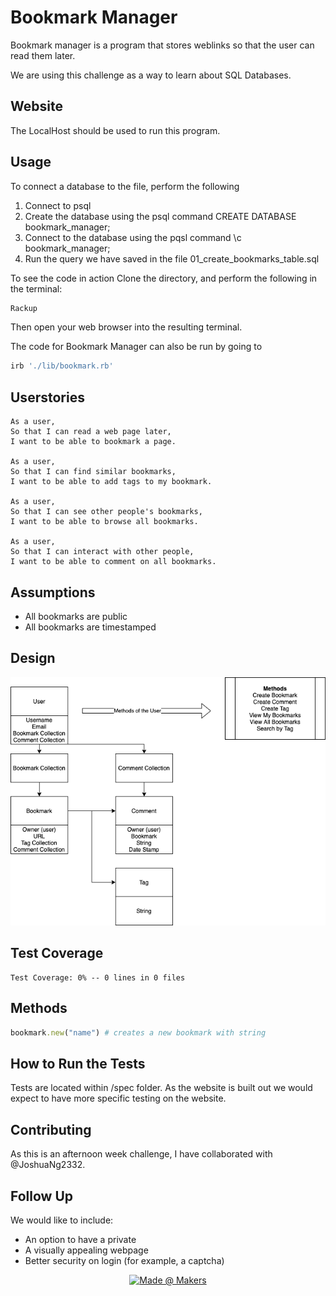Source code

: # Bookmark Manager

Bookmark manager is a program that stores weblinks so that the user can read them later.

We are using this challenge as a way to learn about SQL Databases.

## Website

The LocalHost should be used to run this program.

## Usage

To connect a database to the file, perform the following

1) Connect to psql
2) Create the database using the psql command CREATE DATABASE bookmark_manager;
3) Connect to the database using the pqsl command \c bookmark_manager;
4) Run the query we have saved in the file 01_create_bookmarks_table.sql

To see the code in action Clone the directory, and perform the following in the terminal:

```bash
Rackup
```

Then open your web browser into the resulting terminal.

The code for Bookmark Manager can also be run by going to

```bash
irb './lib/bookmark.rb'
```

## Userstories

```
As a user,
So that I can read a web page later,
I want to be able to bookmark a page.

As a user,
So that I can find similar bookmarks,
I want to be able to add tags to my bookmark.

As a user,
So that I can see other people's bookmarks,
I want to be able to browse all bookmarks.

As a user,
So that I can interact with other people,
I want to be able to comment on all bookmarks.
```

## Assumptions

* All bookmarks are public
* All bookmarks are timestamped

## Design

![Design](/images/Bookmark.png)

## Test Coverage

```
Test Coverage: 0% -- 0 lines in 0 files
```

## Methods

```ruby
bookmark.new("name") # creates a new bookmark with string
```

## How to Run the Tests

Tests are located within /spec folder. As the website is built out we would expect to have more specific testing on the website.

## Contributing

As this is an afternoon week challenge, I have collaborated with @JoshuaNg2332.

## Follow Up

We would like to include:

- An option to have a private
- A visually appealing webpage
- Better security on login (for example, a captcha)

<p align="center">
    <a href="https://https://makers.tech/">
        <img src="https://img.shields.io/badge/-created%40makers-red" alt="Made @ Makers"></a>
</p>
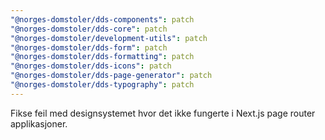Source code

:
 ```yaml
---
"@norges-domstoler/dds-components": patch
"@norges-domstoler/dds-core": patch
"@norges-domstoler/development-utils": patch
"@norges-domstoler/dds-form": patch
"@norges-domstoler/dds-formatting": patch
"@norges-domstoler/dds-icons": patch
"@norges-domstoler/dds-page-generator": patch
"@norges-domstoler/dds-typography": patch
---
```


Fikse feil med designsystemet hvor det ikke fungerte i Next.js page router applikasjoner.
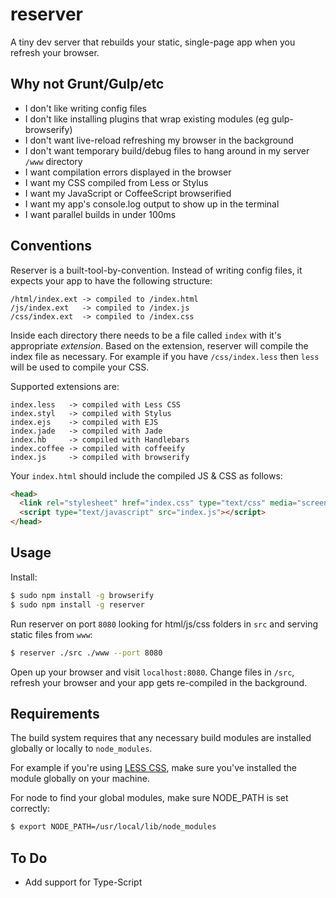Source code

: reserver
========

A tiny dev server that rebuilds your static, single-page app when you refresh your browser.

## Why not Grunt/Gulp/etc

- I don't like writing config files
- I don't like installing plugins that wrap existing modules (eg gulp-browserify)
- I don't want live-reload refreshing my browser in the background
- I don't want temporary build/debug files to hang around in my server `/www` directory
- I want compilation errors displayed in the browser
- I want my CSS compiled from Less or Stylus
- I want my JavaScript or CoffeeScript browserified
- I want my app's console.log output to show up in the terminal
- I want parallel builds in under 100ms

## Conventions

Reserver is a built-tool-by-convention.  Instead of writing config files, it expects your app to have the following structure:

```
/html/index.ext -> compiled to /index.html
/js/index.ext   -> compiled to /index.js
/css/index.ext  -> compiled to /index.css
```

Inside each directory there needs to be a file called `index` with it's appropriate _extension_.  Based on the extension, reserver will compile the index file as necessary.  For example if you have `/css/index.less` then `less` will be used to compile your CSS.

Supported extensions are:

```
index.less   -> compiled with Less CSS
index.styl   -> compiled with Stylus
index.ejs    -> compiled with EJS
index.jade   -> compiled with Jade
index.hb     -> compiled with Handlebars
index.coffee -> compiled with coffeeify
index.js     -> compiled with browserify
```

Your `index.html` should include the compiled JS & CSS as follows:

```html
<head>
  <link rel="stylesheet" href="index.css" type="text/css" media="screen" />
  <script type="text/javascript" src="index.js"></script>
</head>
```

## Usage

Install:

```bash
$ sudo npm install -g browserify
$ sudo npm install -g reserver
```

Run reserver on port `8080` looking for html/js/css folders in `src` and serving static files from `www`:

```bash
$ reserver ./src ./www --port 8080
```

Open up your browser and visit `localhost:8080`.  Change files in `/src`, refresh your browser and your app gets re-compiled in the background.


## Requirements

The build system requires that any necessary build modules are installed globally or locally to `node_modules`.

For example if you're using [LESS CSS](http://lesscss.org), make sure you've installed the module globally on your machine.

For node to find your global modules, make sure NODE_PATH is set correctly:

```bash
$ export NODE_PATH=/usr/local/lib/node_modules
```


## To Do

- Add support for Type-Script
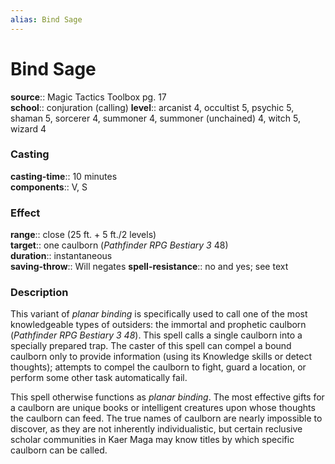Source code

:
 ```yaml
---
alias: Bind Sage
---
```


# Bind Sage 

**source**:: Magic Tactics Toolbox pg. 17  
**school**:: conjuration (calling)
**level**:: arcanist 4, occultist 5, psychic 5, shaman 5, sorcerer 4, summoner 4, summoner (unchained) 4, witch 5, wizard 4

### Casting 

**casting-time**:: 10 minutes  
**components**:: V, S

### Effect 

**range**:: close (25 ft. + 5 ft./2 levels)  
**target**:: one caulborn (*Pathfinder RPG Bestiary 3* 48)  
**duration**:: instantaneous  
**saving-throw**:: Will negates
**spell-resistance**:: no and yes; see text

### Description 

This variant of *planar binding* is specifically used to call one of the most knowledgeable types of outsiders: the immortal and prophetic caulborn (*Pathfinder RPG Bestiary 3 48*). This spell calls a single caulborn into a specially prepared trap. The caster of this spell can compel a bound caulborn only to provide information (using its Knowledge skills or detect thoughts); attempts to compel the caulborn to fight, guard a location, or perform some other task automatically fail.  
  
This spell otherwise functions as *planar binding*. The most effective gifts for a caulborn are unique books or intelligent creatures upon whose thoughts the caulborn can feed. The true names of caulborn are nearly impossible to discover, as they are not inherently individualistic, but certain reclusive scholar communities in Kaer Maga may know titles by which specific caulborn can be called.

--------------------

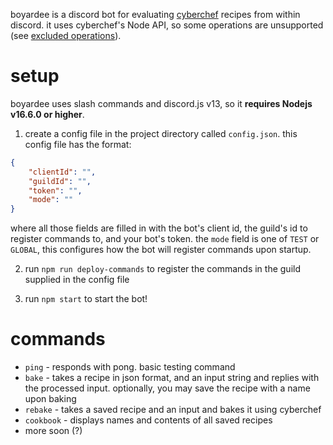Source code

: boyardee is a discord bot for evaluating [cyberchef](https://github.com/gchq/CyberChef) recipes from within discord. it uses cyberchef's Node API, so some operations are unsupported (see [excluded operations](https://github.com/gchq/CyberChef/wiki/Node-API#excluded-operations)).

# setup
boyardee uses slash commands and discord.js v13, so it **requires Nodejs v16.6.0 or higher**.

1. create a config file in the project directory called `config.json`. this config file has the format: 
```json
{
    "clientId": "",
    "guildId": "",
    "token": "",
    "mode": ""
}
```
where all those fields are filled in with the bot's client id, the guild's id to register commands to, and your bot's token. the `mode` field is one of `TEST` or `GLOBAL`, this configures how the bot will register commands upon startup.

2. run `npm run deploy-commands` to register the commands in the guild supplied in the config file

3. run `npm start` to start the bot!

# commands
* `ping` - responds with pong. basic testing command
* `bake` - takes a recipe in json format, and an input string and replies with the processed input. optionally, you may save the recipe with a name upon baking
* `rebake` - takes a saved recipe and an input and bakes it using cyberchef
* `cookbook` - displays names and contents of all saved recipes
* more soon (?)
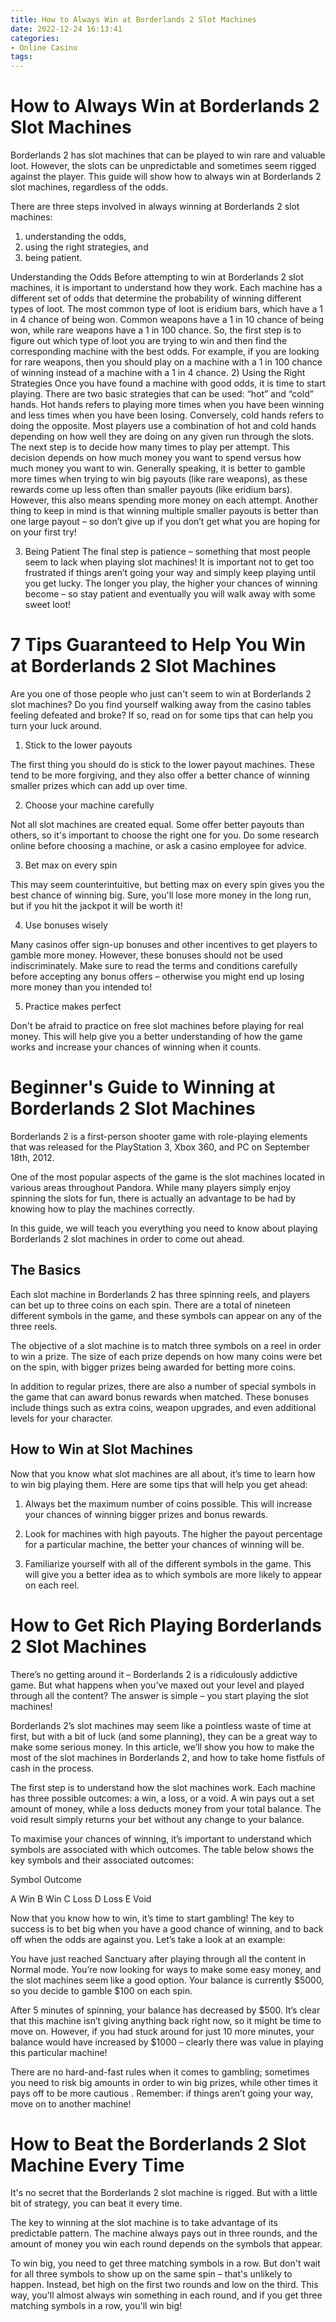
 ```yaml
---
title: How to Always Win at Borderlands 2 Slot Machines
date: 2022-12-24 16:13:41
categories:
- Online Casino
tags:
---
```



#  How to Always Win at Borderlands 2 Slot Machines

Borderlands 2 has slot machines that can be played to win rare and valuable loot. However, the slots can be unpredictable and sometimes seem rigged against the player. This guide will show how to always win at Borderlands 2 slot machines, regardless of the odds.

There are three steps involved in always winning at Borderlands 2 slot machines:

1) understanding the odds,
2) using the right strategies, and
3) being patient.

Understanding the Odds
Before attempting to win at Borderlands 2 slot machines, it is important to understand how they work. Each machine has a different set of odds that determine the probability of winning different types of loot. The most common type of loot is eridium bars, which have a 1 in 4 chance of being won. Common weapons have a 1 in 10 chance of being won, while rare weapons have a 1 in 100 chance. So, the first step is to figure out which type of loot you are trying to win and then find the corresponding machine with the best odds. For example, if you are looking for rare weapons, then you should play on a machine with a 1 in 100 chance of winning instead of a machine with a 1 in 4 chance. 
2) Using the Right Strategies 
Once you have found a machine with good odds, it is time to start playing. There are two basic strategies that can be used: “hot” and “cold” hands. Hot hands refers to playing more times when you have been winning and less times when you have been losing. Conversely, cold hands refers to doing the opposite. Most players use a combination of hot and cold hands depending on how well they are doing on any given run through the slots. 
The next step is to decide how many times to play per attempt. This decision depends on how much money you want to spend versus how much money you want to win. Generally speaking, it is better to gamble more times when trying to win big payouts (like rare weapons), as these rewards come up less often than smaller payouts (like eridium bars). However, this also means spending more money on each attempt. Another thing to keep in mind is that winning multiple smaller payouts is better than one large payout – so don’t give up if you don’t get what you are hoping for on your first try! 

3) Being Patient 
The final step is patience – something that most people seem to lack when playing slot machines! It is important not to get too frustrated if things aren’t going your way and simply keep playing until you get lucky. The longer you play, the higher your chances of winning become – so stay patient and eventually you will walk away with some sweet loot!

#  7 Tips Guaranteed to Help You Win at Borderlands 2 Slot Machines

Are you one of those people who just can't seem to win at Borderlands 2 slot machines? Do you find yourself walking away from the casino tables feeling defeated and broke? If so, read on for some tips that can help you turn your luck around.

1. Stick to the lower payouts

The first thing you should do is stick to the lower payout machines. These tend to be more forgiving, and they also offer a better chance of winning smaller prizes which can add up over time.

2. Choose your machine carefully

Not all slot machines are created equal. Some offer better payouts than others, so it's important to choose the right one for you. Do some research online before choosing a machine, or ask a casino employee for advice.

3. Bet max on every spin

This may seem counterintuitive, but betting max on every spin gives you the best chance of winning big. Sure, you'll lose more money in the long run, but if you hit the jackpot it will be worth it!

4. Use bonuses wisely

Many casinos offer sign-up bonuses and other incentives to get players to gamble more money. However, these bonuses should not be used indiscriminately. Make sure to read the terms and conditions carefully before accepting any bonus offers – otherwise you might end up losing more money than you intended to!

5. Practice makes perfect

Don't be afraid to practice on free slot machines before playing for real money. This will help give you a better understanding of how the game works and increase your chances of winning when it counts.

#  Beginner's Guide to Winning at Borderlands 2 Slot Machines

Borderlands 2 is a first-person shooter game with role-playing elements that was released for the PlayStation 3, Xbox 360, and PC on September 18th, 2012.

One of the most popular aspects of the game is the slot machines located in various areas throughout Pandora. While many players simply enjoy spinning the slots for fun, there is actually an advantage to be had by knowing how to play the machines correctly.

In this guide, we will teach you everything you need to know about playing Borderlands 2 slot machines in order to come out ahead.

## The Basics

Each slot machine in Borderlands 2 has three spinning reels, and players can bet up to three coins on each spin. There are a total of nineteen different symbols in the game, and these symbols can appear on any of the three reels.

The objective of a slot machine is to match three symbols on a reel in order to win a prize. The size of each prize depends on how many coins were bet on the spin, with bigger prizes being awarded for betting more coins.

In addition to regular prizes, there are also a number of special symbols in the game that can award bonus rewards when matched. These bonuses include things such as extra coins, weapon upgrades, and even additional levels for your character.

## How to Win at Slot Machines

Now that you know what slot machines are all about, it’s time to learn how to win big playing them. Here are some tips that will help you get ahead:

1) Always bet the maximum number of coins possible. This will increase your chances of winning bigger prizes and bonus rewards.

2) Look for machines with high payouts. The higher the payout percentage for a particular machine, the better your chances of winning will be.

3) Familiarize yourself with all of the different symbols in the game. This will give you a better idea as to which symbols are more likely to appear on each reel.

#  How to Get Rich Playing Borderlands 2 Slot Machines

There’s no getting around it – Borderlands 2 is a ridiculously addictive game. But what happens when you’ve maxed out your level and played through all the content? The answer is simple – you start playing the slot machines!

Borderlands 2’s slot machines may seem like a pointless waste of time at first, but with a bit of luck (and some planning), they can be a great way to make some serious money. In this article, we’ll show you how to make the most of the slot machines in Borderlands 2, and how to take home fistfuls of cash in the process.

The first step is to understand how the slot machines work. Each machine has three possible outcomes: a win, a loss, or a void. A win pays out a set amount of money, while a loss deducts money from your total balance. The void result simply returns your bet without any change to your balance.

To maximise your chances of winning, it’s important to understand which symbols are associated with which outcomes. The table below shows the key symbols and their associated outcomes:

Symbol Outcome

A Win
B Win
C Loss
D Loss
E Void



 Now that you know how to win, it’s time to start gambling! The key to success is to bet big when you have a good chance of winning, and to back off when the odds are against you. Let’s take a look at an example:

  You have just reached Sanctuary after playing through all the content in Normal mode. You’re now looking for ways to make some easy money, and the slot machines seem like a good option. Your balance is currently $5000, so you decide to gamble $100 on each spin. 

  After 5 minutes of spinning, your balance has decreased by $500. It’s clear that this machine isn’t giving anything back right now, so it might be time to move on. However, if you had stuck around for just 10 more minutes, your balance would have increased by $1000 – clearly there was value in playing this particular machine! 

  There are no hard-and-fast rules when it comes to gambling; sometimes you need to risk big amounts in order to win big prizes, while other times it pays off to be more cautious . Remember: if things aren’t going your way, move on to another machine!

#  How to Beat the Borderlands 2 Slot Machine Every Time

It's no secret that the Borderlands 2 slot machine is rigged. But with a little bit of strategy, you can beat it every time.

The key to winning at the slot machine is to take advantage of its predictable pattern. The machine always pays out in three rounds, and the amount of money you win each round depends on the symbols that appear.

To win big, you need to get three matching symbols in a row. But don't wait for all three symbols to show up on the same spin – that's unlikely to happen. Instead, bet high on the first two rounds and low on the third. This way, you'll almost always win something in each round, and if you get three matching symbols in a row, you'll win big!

--------------------

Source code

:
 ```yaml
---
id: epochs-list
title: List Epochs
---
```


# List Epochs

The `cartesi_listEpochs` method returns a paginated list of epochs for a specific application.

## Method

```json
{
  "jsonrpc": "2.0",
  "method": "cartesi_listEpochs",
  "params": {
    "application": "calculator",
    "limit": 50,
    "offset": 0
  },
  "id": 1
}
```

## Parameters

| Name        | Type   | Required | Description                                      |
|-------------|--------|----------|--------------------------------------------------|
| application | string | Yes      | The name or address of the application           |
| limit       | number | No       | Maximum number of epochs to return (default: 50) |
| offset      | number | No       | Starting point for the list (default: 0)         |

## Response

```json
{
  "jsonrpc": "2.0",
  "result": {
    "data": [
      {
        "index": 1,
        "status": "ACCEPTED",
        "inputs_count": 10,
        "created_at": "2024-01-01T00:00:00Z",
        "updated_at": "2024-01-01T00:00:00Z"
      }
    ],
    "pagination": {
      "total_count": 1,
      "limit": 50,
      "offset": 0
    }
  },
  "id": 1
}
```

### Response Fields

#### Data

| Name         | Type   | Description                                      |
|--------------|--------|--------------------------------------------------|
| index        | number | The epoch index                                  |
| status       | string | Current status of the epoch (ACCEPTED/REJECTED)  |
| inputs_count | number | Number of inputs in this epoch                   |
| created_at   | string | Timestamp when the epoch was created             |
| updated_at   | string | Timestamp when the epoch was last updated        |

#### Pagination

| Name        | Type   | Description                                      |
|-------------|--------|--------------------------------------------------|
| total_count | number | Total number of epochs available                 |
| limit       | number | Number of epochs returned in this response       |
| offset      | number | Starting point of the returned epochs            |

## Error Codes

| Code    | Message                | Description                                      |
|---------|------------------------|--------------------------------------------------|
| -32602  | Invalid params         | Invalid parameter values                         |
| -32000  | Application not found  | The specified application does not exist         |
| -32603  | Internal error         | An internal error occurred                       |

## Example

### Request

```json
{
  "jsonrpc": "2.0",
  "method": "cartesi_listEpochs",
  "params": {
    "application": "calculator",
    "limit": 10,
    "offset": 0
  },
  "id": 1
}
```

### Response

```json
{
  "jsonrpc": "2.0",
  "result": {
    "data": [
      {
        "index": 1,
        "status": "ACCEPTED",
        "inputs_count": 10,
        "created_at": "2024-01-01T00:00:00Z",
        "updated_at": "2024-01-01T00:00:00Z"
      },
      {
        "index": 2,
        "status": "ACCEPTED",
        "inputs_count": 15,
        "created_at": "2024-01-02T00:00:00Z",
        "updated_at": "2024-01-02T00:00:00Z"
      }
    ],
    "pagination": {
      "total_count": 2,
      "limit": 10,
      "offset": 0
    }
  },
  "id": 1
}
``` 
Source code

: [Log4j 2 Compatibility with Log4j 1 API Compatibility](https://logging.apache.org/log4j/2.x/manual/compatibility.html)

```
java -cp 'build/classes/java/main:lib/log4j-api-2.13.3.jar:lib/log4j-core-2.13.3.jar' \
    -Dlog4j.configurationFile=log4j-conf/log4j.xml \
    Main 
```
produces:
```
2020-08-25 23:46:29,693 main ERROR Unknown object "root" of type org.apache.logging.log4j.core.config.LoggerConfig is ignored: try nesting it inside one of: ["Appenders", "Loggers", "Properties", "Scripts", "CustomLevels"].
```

--------------------

**Try it**
What you return should be exactly the lines above, starting at the one with "There’s no getting" and ending at the one with "You have just", and nothing else.

**Output**
There’s no getting around it – Borderlands 2 is a ridiculously addictive game. But what happens when you’ve maxed out your level and played through all the content? The answer is simple – you start playing the slot machines!

Borderlands 2’s slot machines may seem like a pointless waste of time at first, but with a bit of luck (and some planning), they can be a great way to make some serious money. In this article, we’ll show you how to make the most of the slot machines in Borderlands 2, and how to take home fistfuls of cash in the process.

The first step is to understand how the slot machines work. Each machine has three possible outcomes: a win, a loss, or a void. A win pays out a set amount of money, while a loss deducts money from your total balance. The void result simply returns your bet without any change to your balance.

To maximise your chances of winning, it’s important to understand which symbols are associated with which outcomes. The table below shows the key symbols and their associated outcomes:

Symbol Outcome

A Win
B Win
C Loss
D Loss
E Void



 Now that you know how to win, it’s time to start gambling! The key to success is to bet big when you have a good chance of winning, and to back off when the odds are against you. Let’s take a look at an example:

  You have just reached Sanctuary after playing through all the content in Normal mode. You’re now looking for ways to make some easy money, and the slot machines seem like a good option. Your balance is currently $5000, so you decide to gamble $100 on each spin. 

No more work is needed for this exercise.